As Vice President for E. & J. Gallo Winery, Tom leads Gallo’s tremendous research commitment, which largely addresses grape growing and winemaking in California, especially in the Central Valley. Over the course of time, research effort has resulted in dramatic improvements in the quality of wine from the Central Valley, through improvements in winegrape varieties and their clonal selections, developing of sustainable and quality-enhancing grape growing practices, developing analytical metrics for assessing the quality of grapes, developing analytical and sensory metrics for determining optimal harvest timing, developing large scale yet value-adding winemaking practices, and driving industry-wide awareness and improvements in bottle closures.

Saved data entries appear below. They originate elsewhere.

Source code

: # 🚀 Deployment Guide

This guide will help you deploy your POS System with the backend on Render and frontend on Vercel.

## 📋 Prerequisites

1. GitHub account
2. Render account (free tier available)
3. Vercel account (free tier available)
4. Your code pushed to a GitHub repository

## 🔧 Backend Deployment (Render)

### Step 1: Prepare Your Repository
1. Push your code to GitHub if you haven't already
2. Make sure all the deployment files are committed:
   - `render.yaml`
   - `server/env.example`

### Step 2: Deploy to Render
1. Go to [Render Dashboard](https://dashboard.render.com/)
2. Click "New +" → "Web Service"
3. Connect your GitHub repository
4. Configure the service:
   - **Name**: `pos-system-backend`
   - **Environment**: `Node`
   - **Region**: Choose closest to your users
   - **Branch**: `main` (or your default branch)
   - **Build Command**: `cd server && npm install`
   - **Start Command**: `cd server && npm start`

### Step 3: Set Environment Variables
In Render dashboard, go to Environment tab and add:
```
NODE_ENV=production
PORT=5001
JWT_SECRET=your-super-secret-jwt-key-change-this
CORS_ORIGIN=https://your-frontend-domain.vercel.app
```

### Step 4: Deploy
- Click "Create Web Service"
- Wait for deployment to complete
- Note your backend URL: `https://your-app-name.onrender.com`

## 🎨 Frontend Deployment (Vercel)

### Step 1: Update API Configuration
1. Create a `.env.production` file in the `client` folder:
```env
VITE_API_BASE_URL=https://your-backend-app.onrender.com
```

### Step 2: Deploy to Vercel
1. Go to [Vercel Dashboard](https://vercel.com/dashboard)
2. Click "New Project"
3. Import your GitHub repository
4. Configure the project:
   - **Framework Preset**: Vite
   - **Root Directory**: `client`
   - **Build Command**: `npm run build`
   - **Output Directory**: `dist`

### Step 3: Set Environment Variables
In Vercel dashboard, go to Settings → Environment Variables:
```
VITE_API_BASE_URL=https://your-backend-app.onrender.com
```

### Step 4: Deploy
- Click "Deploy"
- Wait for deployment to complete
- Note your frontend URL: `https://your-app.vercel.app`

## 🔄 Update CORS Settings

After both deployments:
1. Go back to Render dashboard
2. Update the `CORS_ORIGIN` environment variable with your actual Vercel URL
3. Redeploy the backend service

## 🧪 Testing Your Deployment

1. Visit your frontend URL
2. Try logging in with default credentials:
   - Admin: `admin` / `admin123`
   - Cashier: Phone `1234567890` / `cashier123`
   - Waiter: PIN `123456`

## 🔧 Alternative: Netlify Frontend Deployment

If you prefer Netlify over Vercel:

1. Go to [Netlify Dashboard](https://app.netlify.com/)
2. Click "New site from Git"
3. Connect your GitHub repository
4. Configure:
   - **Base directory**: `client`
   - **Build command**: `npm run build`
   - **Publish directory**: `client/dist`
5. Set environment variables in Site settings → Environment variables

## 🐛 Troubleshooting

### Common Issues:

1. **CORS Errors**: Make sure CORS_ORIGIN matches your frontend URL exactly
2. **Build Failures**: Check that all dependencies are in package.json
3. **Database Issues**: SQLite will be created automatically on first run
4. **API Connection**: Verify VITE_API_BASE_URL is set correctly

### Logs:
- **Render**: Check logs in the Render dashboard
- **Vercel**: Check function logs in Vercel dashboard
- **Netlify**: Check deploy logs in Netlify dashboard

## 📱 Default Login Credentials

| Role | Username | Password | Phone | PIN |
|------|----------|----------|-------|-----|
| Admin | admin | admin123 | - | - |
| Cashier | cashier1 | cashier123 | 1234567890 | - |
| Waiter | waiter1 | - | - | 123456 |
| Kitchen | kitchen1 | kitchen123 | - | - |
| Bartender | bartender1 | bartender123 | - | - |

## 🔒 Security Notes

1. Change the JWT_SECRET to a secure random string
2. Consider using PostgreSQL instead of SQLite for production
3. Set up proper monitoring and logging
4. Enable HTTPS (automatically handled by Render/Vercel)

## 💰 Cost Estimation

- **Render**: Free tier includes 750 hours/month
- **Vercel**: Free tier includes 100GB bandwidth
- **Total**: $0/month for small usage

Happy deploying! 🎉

Tom also leads the grape growing and winemaking efforts for Barefoot Cellars, a brand which has grown 1600% since acquired in 2004, into a position where it is now the highest revenue wine brand in the USA. Previously, before E. & J. Gallo Winery, Tom’s Delicato Vineyards Shiraz was awarded “Best Shiraz of California” for three years in a row at the California State Fair.
Rachel Nishimura ’09
Rachel is currently a Chemistry Research Assistant in the Cardiovascular and Metabolic Disease area at Johnson & Johnson Pharmaceutical R&D LLC. Previous to this position, Rachel was an Associate Chemist at The Gas Company where she performed chemical analysis and biofuel/biogas experimental development for the Synthetic Natural Gas (SNG) Plant. She also coordinated safety activities as an extension of the Environmental Health and Safety Department. Her interest is to utilize chemistry to solve problems in energy, environmental sustainability, and health.
Tyrel McQueen ’04
Tyrel earned his PhD at Princeton University with Professor Robert Cava, and was a Postdoctoral Fellow at Massachusetts Institute of Technology with Professor Dan Nocera. Tyrel recently joined Johns Hopkins University with a joint appointment in the Department of Chemistry and the Department of Physics and Astronomy. As a materials chemist, the McQueen laboratory is focused on the discovery of new phenomena through the design and synthesis of new materials. This can best be summarized as “Discovery Driven Research.”
Neel Joshi ’01
Neel conducted his graduate research with Professor Matt Francis in Organic Chemistry at UC Berkeley, and a postdoctoral research at Boston University with Professor Mark Grinstaff, synthesizing dendrimeric macromolecules for use as scaffolds in cartilage tissue engineering and developing new contrast agents capable of assessing the health of cartilage tissue using computed tomography (CT). Neel accepted a position as Associate Professor of Chemical and Biological Engineering in the Harvard School of Engineering and Applied Sciences. Neel is also a core faculty member of the new Wyss Institute for Biologically Inspired Engineering.
Fred Brander ’73
Founder, owner, and winemaker of the Brander Vineyards and Winery in Los Olivos, California, Fred has earned a reputation for his distinctive wines and aggressive canopy management of his vineyard. Fred’s senior research thesis title at Harvey Mudd revealed his passion for wine, “Volatile Composition of Vitis Vinifera Zinfandel. Neutral Components Extracted from Wine.” A graduate of Laguna Blanca School in Santa Barbara, CA, Fred earned an M.S. degree from U.C. Davis in enology in 1975. His first Sauvignon Blanc harvest in 1977 won Santa Barbara County’s first gold medal at a major wine competition.